Ils n'appartiennent à personne en particulier.
Elles ne relèvent pas de la responsabilité d'un seul département.
Le service des opérations utilise le système. Le service financier règle les factures. Le service des achats intervient en cas de besoin. Mais personne ne le gère vraiment. Et ainsi, les années passent.
Chaque service prend des décisions à petite échelle : un nouveau fournisseur pour une usine, un service sous-traité par le marketing, un outil installé par le service informatique.
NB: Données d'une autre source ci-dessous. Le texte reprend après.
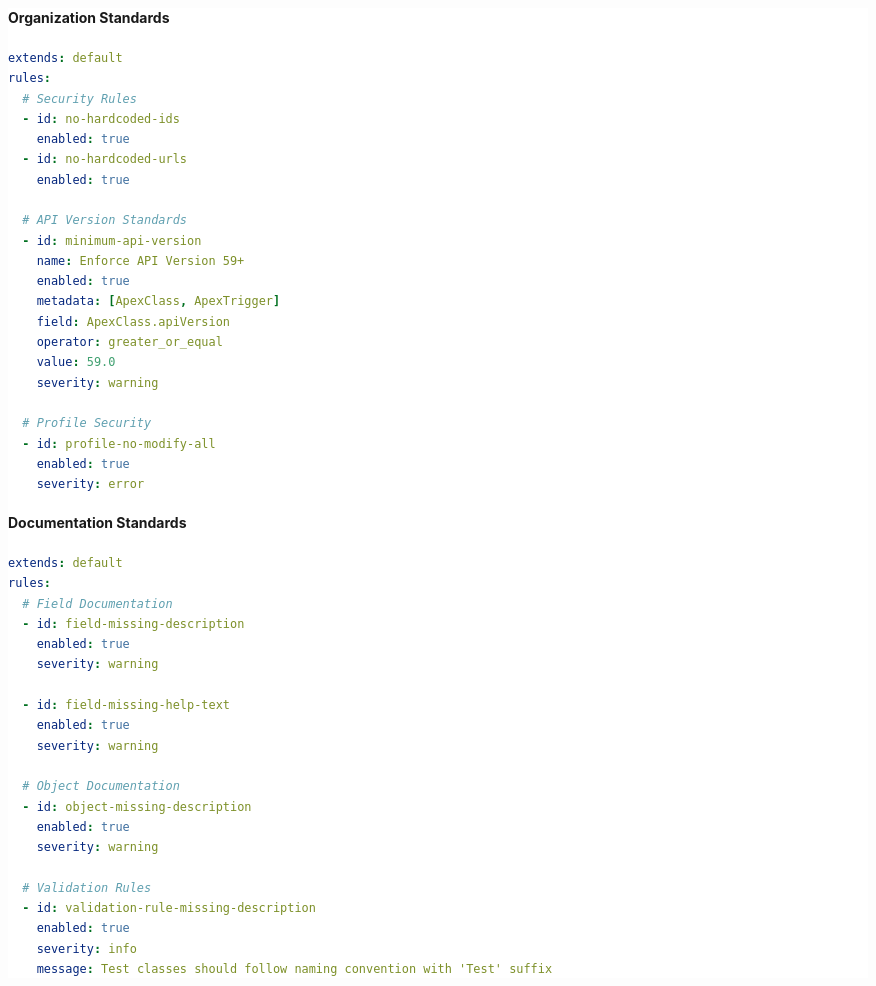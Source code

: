 #### Organization Standards

```yaml
extends: default
rules:
  # Security Rules
  - id: no-hardcoded-ids
    enabled: true
  - id: no-hardcoded-urls
    enabled: true

  # API Version Standards
  - id: minimum-api-version
    name: Enforce API Version 59+
    enabled: true
    metadata: [ApexClass, ApexTrigger]
    field: ApexClass.apiVersion
    operator: greater_or_equal
    value: 59.0
    severity: warning

  # Profile Security
  - id: profile-no-modify-all
    enabled: true
    severity: error
```

#### Documentation Standards

```yaml
extends: default
rules:
  # Field Documentation
  - id: field-missing-description
    enabled: true
    severity: warning

  - id: field-missing-help-text
    enabled: true
    severity: warning

  # Object Documentation
  - id: object-missing-description
    enabled: true
    severity: warning

  # Validation Rules
  - id: validation-rule-missing-description
    enabled: true
    severity: info
    message: Test classes should follow naming convention with 'Test' suffix
```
Au fil du temps, ces dépenses s’intègrent à la structure des coûts comme si elles étaient permanentes.
Non pas parce que quelqu'un a décidé de maintenir les choses ainsi, mais parce que cette situation est transversale à plusieurs équipes et qu'elle est gérée de manière opérationnelle. Rien ne semble problématique. Du moins, jusqu'à ce qu'un examen approfondi soit mené. Et c'est alors que des problèmes familiers commencent à apparaître : trop de fournisseurs pour un même service, des prix différents au sein d'une même entreprise, des contrats renouvelés sans révision, des outils dupliqués, des couvertures d'assurance qui se chevauchent.
Ce n'est pas un problème de négociation. Non pas parce qu'elle a été mal menée, mais parce que personne n'a pris en compte la situation dans son ensemble.
C'est là que le problème se pose généralement. Il ne s'agit pas d'une question de prix, mais du fait que cette dépense n'est pas gérée comme une catégorie. Lorsqu'une dépense n'a pas de responsable clairement identifié, elle manque également d'analyse stratégique. Et dans ce cas, elle n'est plus analysée.
Et bien souvent, c'est précisément là que se révèle quelque chose d'intéressant. Plus de marge qu'il n'y paraît.